*REQUIRED WORK*. Take the entries below and print only the lines from the one with "# cross compile for Windows" through the one with "- Use selection", exactly as they stand, both ends included.
(AVAILABLE RECORDS)
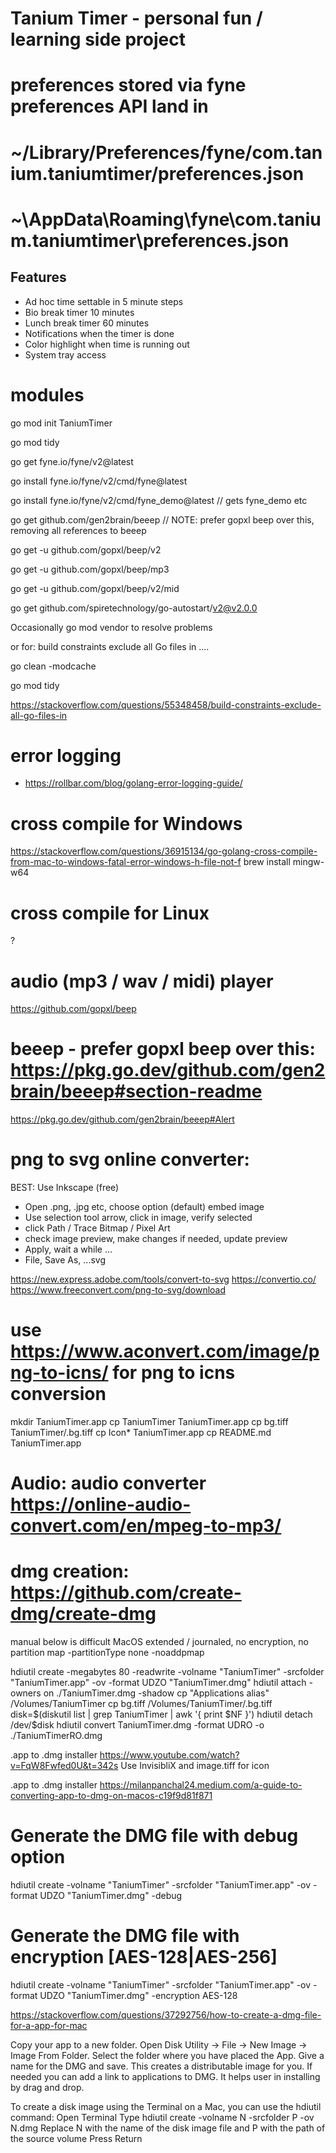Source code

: # Tanium Timer - personal fun / learning side project

# preferences stored via fyne preferences API land in
# ~/Library/Preferences/fyne/com.tanium.taniumtimer/preferences.json
# ~\AppData\Roaming\fyne\com.tanium.taniumtimer\preferences.json


## Features

* Ad hoc time settable in 5 minute steps
* Bio break timer 10 minutes
* Lunch break timer 60 minutes
* Notifications when the timer is done
* Color highlight when time is running out
* System tray access

# modules
go mod init TaniumTimer

go mod tidy

go get fyne.io/fyne/v2@latest

go install fyne.io/fyne/v2/cmd/fyne@latest

go install fyne.io/fyne/v2/cmd/fyne_demo@latest // gets fyne_demo etc

go get github.com/gen2brain/beeep  // NOTE: prefer gopxl beep over this, removing all references to beeep

go get -u github.com/gopxl/beep/v2

go get -u github.com/gopxl/beep/mp3

go get -u github.com/gopxl/beep/v2/mid

go get github.com/spiretechnology/go-autostart/v2@v2.0.0

Occasionally go mod vendor to resolve problems

or for: build constraints exclude all Go files in ....

go clean -modcache

go mod tidy

https://stackoverflow.com/questions/55348458/build-constraints-exclude-all-go-files-in


# error logging
- https://rollbar.com/blog/golang-error-logging-guide/


# cross compile for Windows
https://stackoverflow.com/questions/36915134/go-golang-cross-compile-from-mac-to-windows-fatal-error-windows-h-file-not-f
brew install mingw-w64

# cross compile for Linux
?


# audio (mp3 / wav / midi) player
https://github.com/gopxl/beep

# beeep - prefer gopxl beep over this: https://pkg.go.dev/github.com/gen2brain/beeep#section-readme
https://pkg.go.dev/github.com/gen2brain/beeep#Alert



# png to svg online converter:
BEST: Use Inkscape (free)
- Open .png, .jpg etc, choose option (default) embed image
- Use selection tool arrow, click in image, verify selected
- click Path / Trace Bitmap / Pixel Art
- check image preview, make changes if needed, update preview
- Apply, wait a while ...
- File, Save As, ...svg

https://new.express.adobe.com/tools/convert-to-svg
https://convertio.co/
https://www.freeconvert.com/png-to-svg/download

# use https://www.aconvert.com/image/png-to-icns/ for png to icns conversion
mkdir TaniumTimer.app
cp TaniumTimer TaniumTimer.app
cp bg.tiff TaniumTimer/.bg.tiff
cp Icon* TaniumTimer.app
cp README.md TaniumTimer.app


# Audio: audio converter https://online-audio-convert.com/en/mpeg-to-mp3/


# dmg creation: https://github.com/create-dmg/create-dmg

manual below is difficult
MacOS extended / journaled, no encryption, no partition map
-partitionType none
-noaddpmap


hdiutil create -megabytes 80 -readwrite -volname "TaniumTimer" -srcfolder "TaniumTimer.app" -ov -format UDZO "TaniumTimer.dmg"
hdiutil attach -owners on ./TaniumTimer.dmg -shadow
cp "Applications alias" /Volumes/TaniumTimer
cp bg.tiff /Volumes/TaniumTimer/.bg.tiff
disk=$(diskutil list | grep TaniumTimer | awk '{ print $NF }')
hdiutil detach /dev/$disk
hdiutil convert TaniumTimer.dmg -format UDRO -o ./TaniumTimerRO.dmg



.app to .dmg installer
https://www.youtube.com/watch?v=FqW8Fwfed0U&t=342s
Use InvisibliX and image.tiff for icon


.app to .dmg installer
https://milanpanchal24.medium.com/a-guide-to-converting-app-to-dmg-on-macos-c19f9d81f871


# Generate the DMG file with debug option
hdiutil create -volname "TaniumTimer" -srcfolder "TaniumTimer.app" -ov -format UDZO "TaniumTimer.dmg" -debug

# Generate the DMG file with encryption [AES-128|AES-256]
hdiutil create -volname "TaniumTimer" -srcfolder "TaniumTimer.app" -ov -format UDZO "TaniumTimer.dmg" -encryption AES-128

https://stackoverflow.com/questions/37292756/how-to-create-a-dmg-file-for-a-app-for-mac

Copy your app to a new folder.
Open Disk Utility -> File -> New Image -> Image From Folder.
Select the folder where you have placed the App. Give a name for the DMG and save. This creates a distributable image for you.
If needed you can add a link to applications to DMG. It helps user in installing by drag and drop.

To create a disk image using the Terminal on a Mac, you can use the hdiutil command:
Open Terminal
Type hdiutil create -volname N -srcfolder P -ov N.dmg
Replace N with the name of the disk image file and P with the path of the source volume
Press Return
(End AVAILABLE RECORDS)
*ANSWER TO THIS TASK*.
# cross compile for Windows
https://stackoverflow.com/questions/36915134/go-golang-cross-compile-from-mac-to-windows-fatal-error-windows-h-file-not-f
brew install mingw-w64

# cross compile for Linux
?


# audio (mp3 / wav / midi) player
https://github.com/gopxl/beep

# beeep - prefer gopxl beep over this: https://pkg.go.dev/github.com/gen2brain/beeep#section-readme
https://pkg.go.dev/github.com/gen2brain/beeep#Alert



# png to svg online converter:
BEST: Use Inkscape (free)
- Open .png, .jpg etc, choose option (default) embed image
- Use selection tool arrow, click in image, verify selected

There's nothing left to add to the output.